◆ **TASK OBJECTIVE**: Your answer must repeat all of the entries word for word, without any images.

--- ENTRIES PROVIDED ---

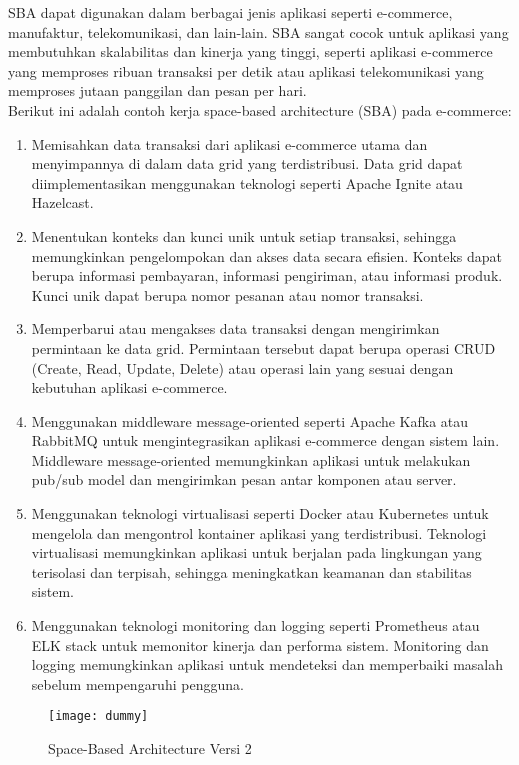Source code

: SBA dapat digunakan dalam berbagai jenis aplikasi seperti e-commerce, manufaktur, telekomunikasi, dan lain-lain. SBA sangat cocok untuk aplikasi yang membutuhkan skalabilitas dan kinerja yang tinggi, seperti aplikasi e-commerce yang memproses ribuan transaksi per detik atau aplikasi telekomunikasi yang memproses jutaan panggilan dan pesan per hari.\\

Berikut ini adalah contoh kerja space-based architecture (SBA) pada e-commerce:
\begin{enumerate}
	\item  Memisahkan data transaksi dari aplikasi e-commerce utama dan menyimpannya di dalam data grid yang terdistribusi. Data grid dapat diimplementasikan menggunakan teknologi seperti Apache Ignite atau Hazelcast.
	\item  Menentukan konteks dan kunci unik untuk setiap transaksi, sehingga memungkinkan pengelompokan dan akses data secara efisien. Konteks dapat berupa informasi pembayaran, informasi pengiriman, atau informasi produk. Kunci unik dapat berupa nomor pesanan atau nomor transaksi.
	\item  Memperbarui atau mengakses data transaksi dengan mengirimkan permintaan ke data grid. Permintaan tersebut dapat berupa operasi CRUD (Create, Read, Update, Delete) atau operasi lain yang sesuai dengan kebutuhan aplikasi e-commerce.
	\item  Menggunakan middleware message-oriented seperti Apache Kafka atau RabbitMQ untuk mengintegrasikan aplikasi e-commerce dengan sistem lain. Middleware message-oriented memungkinkan aplikasi untuk melakukan pub/sub model dan mengirimkan pesan antar komponen atau server.
	\item  Menggunakan teknologi virtualisasi seperti Docker atau Kubernetes untuk mengelola dan mengontrol kontainer aplikasi yang terdistribusi. Teknologi virtualisasi memungkinkan aplikasi untuk berjalan pada lingkungan yang terisolasi dan terpisah, sehingga meningkatkan keamanan dan stabilitas sistem.
	\item  Menggunakan teknologi monitoring dan logging seperti Prometheus atau ELK stack untuk memonitor kinerja dan performa sistem. Monitoring dan logging memungkinkan aplikasi untuk mendeteksi dan memperbaiki masalah sebelum mempengaruhi pengguna.
\end{enumerate}
\begin{figure}
	\centering
	\texttt{[image: dummy]}
	\caption{Space-Based Architecture Versi 2}
\end{figure}
\vskip0.5cm
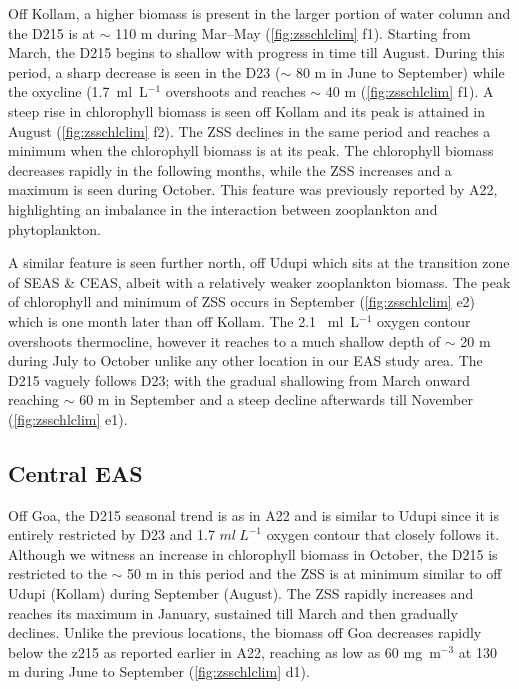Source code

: \documentclass{article}
\begin{document}
	Off Kollam, a higher biomass is present in the larger portion of water column and the D215 is at $\sim$ 110 m during Mar--May (\cref{fig:zsschlclim} f1). Starting from March, the D215 begins to shallow with progress in time till August. During this period, a sharp decrease is seen in the D23 ($\sim$ 80 m in June to September) while the oxycline (1.7~ml~L$^{-1}$ overshoots and reaches $\sim$ 40 m (\cref{fig:zsschlclim} f1). A steep rise in chlorophyll biomass is seen off Kollam and its peak is attained in August (\cref{fig:zsschlclim} f2). The ZSS declines in the same period and reaches a minimum when the chlorophyll biomass is at its peak. The chlorophyll biomass decreases rapidly in the following months, while the ZSS increases and a maximum is seen during October. This feature was previously reported by A22, highlighting an imbalance in the interaction between zooplankton and phytoplankton.
	
	A similar feature is seen further north, off Udupi which sits at the transition zone of SEAS \& CEAS, albeit with a relatively weaker zooplankton biomass. The peak of chlorophyll and minimum of ZSS occurs in September (\cref{fig:zsschlclim} e2) which is one month later than off Kollam. The 2.1 ~ml~L$^{-1}$  oxygen contour overshoots thermocline, however it reaches to a much shallow depth of $\sim$ 20 m during July to October unlike any other location in our EAS study area. The D215 vaguely follows D23; with the gradual shallowing from March onward reaching $\sim$ 60 m in September and a steep decline afterwards till November (\cref{fig:zsschlclim} e1).

	\subsection{Central EAS}
	Off Goa, the D215 seasonal trend is as in A22 and is similar to Udupi since it is entirely restricted by D23 and 1.7 $ml \ L^{-1}$ oxygen contour that closely follows it. 
	Although we witness an increase in chlorophyll biomass in October, the D215 is restricted to the $\sim$ 50 m in this period  and the ZSS is at minimum  similar to off Udupi (Kollam) during September (August). The ZSS rapidly increases and reaches its maximum in January, sustained till March and then gradually declines. Unlike the previous locations, the biomass off Goa decreases rapidly below the z215 as reported earlier in A22, reaching as low as 60 mg~m$^{-3}$ at 130 m during June to September (\cref{fig:zsschlclim} d1).
	 
\end{document}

---

◆ **ANSWER FOR THIS EXERCISE**:
Source code

: SBA dapat digunakan dalam berbagai jenis aplikasi seperti e-commerce, manufaktur, telekomunikasi, dan lain-lain. SBA sangat cocok untuk aplikasi yang membutuhkan skalabilitas dan kinerja yang tinggi, seperti aplikasi e-commerce yang memproses ribuan transaksi per detik atau aplikasi telekomunikasi yang memproses jutaan panggilan dan pesan per hari.\\

Berikut ini adalah contoh kerja space-based architecture (SBA) pada e-commerce:
\begin{enumerate}
	\item  Memisahkan data transaksi dari aplikasi e-commerce utama dan menyimpannya di dalam data grid yang terdistribusi. Data grid dapat diimplementasikan menggunakan teknologi seperti Apache Ignite atau Hazelcast.
	\item  Menentukan konteks dan kunci unik untuk setiap transaksi, sehingga memungkinkan pengelompokan dan akses data secara efisien. Konteks dapat berupa informasi pembayaran, informasi pengiriman, atau informasi produk. Kunci unik dapat berupa nomor pesanan atau nomor transaksi.
	\item  Memperbarui atau mengakses data transaksi dengan mengirimkan permintaan ke data grid. Permintaan tersebut dapat berupa operasi CRUD (Create, Read, Update, Delete) atau operasi lain yang sesuai dengan kebutuhan aplikasi e-commerce.
	\item  Menggunakan middleware message-oriented seperti Apache Kafka atau RabbitMQ untuk mengintegrasikan aplikasi e-commerce dengan sistem lain. Middleware message-oriented memungkinkan aplikasi untuk melakukan pub/sub model dan mengirimkan pesan antar komponen atau server.
	\item  Menggunakan teknologi virtualisasi seperti Docker atau Kubernetes untuk mengelola dan mengontrol kontainer aplikasi yang terdistribusi. Teknologi virtualisasi memungkinkan aplikasi untuk berjalan pada lingkungan yang terisolasi dan terpisah, sehingga meningkatkan keamanan dan stabilitas sistem.
	\item  Menggunakan teknologi monitoring dan logging seperti Prometheus atau ELK stack untuk memonitor kinerja dan performa sistem. Monitoring dan logging memungkinkan aplikasi untuk mendeteksi dan memperbaiki masalah sebelum mempengaruhi pengguna.
\end{enumerate}
\begin{figure}
	\centering
	\texttt{[image: dummy]}
	\caption{Space-Based Architecture Versi 2}
\end{figure}
\vskip0.5cm
Source code

: \documentclass{article}
\begin{document}
	Off Kollam, a higher biomass is present in the larger portion of water column and the D215 is at $\sim$ 110 m during Mar--May (\cref{fig:zsschlclim} f1). Starting from March, the D215 begins to shallow with progress in time till August. During this period, a sharp decrease is seen in the D23 ($\sim$ 80 m in June to September) while the oxycline (1.7~ml~L$^{-1}$ overshoots and reaches $\sim$ 40 m (\cref{fig:zsschlclim} f1). A steep rise in chlorophyll biomass is seen off Kollam and its peak is attained in August (\cref{fig:zsschlclim} f2). The ZSS declines in the same period and reaches a minimum when the chlorophyll biomass is at its peak. The chlorophyll biomass decreases rapidly in the following months, while the ZSS increases and a maximum is seen during October. This feature was previously reported by A22, highlighting an imbalance in the interaction between zooplankton and phytoplankton.
	
	A similar feature is seen further north, off Udupi which sits at the transition zone of SEAS \& CEAS, albeit with a relatively weaker zooplankton biomass. The peak of chlorophyll and minimum of ZSS occurs in September (\cref{fig:zsschlclim} e2) which is one month later than off Kollam. The 2.1 ~ml~L$^{-1}$  oxygen contour overshoots thermocline, however it reaches to a much shallow depth of $\sim$ 20 m during July to October unlike any other location in our EAS study area. The D215 vaguely follows D23; with the gradual shallowing from March onward reaching $\sim$ 60 m in September and a steep decline afterwards till November (\cref{fig:zsschlclim} e1).

	\subsection{Central EAS}
	Off Goa, the D215 seasonal trend is as in A22 and is similar to Udupi since it is entirely restricted by D23 and 1.7 $ml \ L^{-1}$ oxygen contour that closely follows it. 
	Although we witness an increase in chlorophyll biomass in October, the D215 is restricted to the $\sim$ 50 m in this period  and the ZSS is at minimum  similar to off Udupi (Kollam) during September (August). The ZSS rapidly increases and reaches its maximum in January, sustained till March and then gradually declines. Unlike the previous locations, the biomass off Goa decreases rapidly below the z215 as reported earlier in A22, reaching as low as 60 mg~m$^{-3}$ at 130 m during June to September (\cref{fig:zsschlclim} d1).
	 
\end{document}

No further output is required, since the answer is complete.